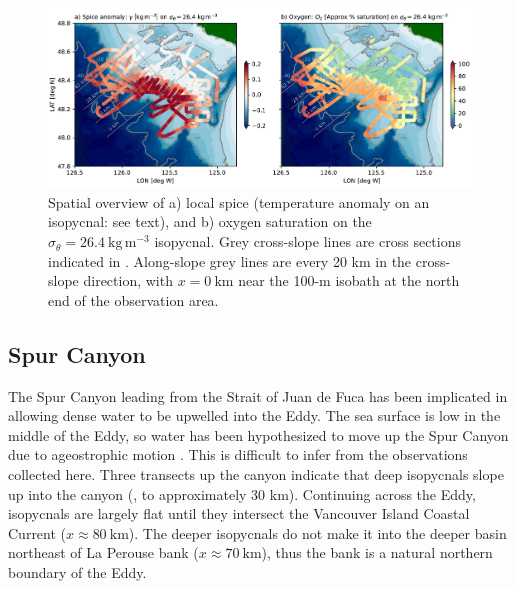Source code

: \documentclass[draft]{agujournal2019}
\newcommand*{\Eddy}{{\sc Eddy}}
\begin{document}
\begin{figure}[htbp]
  \begin{center}
    \includegraphics[width=6.2in]{SpiceO2264}
    \caption{Spatial overview of a) local spice (temperature anomaly on an isopycnal: see text), and b) oxygen saturation on the $\sigma_{\theta} = 26.4\ \mathrm{kg\,m^{-3}}$ isopycnal.  Grey cross-slope lines are cross sections indicated in .  Along-slope grey lines are every 20 km in the cross-slope direction, with $x=0\ \mathrm{km}$ near the 100-m isobath at the north end of the observation area.
   \label{fig:SpiceO2264}
    }
  \end{center}
\end{figure}

\subsection{Spur Canyon}

The Spur Canyon leading from the Strait of Juan de Fuca has been implicated in allowing dense water to be upwelled into the \Eddy.  The sea surface is low in the middle of the \Eddy, so water has been hypothesized to move up the Spur Canyon due to ageostrophic motion \cite{weaverhsieh87,freelanddenman82}.  This is difficult to infer from the observations collected here.  Three transects up the canyon indicate that deep isopycnals slope up into the canyon (, to approximately 30 km).  Continuing across the \Eddy, isopycnals are largely flat until they intersect the Vancouver Island Coastal Current ($x\approx 80\ \mathrm{km}$).  The deeper isopycnals do not make it into the deeper basin northeast of La Perouse bank ($x\approx 70\ \mathrm{km}$),  thus the bank is a natural northern boundary of the \Eddy.
\end{document}
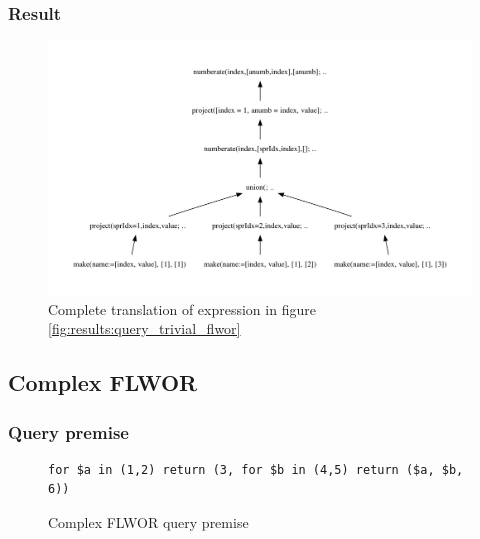 \subsubsection{Result}
\begin{figure}[!htp]
\begin{center}
  \includegraphics[width=1.0\textwidth]{img/graphs/td_impl_flwor_simple_xq_relalg} \caption{Complete translation of expression in figure
  \ref{fig:results:query_trivial_flwor}}
  \label{fig:results:query_trivial_flwor_result}
\end{center}
\end{figure}

\subsection{Complex FLWOR}
\label{sect:results:algebra:generated:complex_flwor}
\subsubsection{Query premise}
\begin{figure}[!htp]
\begin{center}
\begin{Verbatim}
for $a in (1,2) return (3, for $b in (4,5) return ($a, $b, 6))
\end{Verbatim}
  \caption{Complex FLWOR query premise}
  \label{fig:results:query_complex_flwor}
\end{center}
\end{figure}

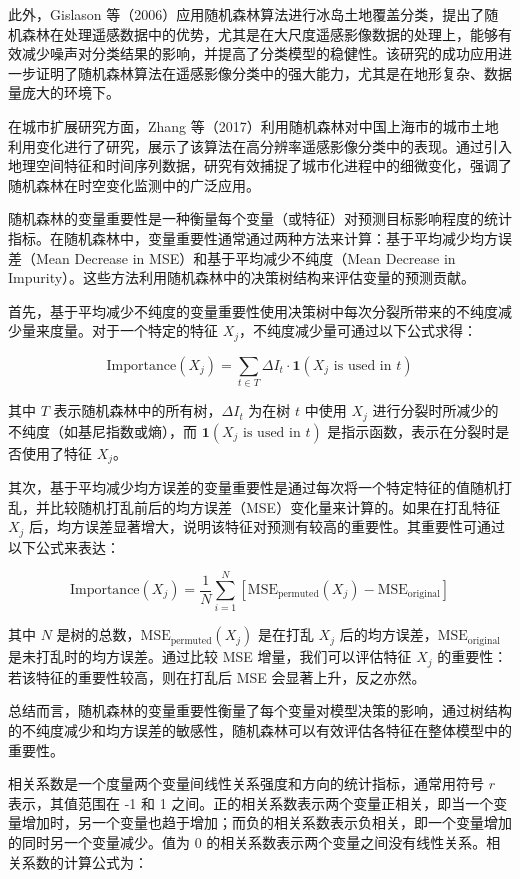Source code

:\documentclass[AutoFakeBold]{LZUThesis-PgD&PhD}
\begin{document}
	此外，Gislason 等（2006）应用随机森林算法进行冰岛土地覆盖分类，提出了随机森林在处理遥感数据中的优势，尤其是在大尺度遥感影像数据的处理上，能够有效减少噪声对分类结果的影响，并提高了分类模型的稳健性\cite{gislason2006}。该研究的成功应用进一步证明了随机森林算法在遥感影像分类中的强大能力，尤其是在地形复杂、数据量庞大的环境下。
	
	在城市扩展研究方面，Zhang 等（2017）利用随机森林对中国上海市的城市土地利用变化进行了研究，展示了该算法在高分辨率遥感影像分类中的表现\cite{zhang2017}。通过引入地理空间特征和时间序列数据，研究有效捕捉了城市化进程中的细微变化，强调了随机森林在时空变化监测中的广泛应用。
	
	随机森林的变量重要性是一种衡量每个变量（或特征）对预测目标影响程度的统计指标。在随机森林中，变量重要性通常通过两种方法来计算：基于平均减少均方误差（Mean Decrease in MSE）和基于平均减少不纯度（Mean Decrease in Impurity）。这些方法利用随机森林中的决策树结构来评估变量的预测贡献。
	
	首先，基于平均减少不纯度的变量重要性使用决策树中每次分裂所带来的不纯度减少量来度量。对于一个特定的特征 \( X_j \)，不纯度减少量可通过以下公式求得：
	
	\[
	\text{Importance}(X_j) = \sum_{t \in T} \Delta I_t \cdot \mathbf{1}(X_j \text{ is used in } t)
	\]
	
	其中 \( T \) 表示随机森林中的所有树，\( \Delta I_t \) 为在树 \( t \) 中使用 \( X_j \) 进行分裂时所减少的不纯度（如基尼指数或熵），而 \( \mathbf{1}(X_j \text{ is used in } t) \) 是指示函数，表示在分裂时是否使用了特征 \( X_j \)。
	
	其次，基于平均减少均方误差的变量重要性是通过每次将一个特定特征的值随机打乱，并比较随机打乱前后的均方误差（MSE）变化量来计算的。如果在打乱特征 \( X_j \) 后，均方误差显著增大，说明该特征对预测有较高的重要性。其重要性可通过以下公式来表达：
	
	\[
	\text{Importance}(X_j) = \frac{1}{N} \sum_{i=1}^{N} \left[ \text{MSE}_{\text{permuted}}(X_j) - \text{MSE}_{\text{original}} \right]
	\]
	
	其中 \( N \) 是树的总数，\( \text{MSE}_{\text{permuted}}(X_j) \) 是在打乱 \( X_j \) 后的均方误差，\( \text{MSE}_{\text{original}} \) 是未打乱时的均方误差。通过比较 MSE 增量，我们可以评估特征 \( X_j \) 的重要性：若该特征的重要性较高，则在打乱后 MSE 会显著上升，反之亦然。
	
	总结而言，随机森林的变量重要性衡量了每个变量对模型决策的影响，通过树结构的不纯度减少和均方误差的敏感性，随机森林可以有效评估各特征在整体模型中的重要性。
	
	相关系数是一个度量两个变量间线性关系强度和方向的统计指标，通常用符号 \( r \) 表示，其值范围在 -1 和 1 之间。正的相关系数表示两个变量正相关，即当一个变量增加时，另一个变量也趋于增加；而负的相关系数表示负相关，即一个变量增加的同时另一个变量减少。值为 0 的相关系数表示两个变量之间没有线性关系。相关系数的计算公式为：
	
\end{document}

- _Problem description_
Your answer should be only a number: how many lines of the data above contain the string "Delta"?

- _Completed exercise_
2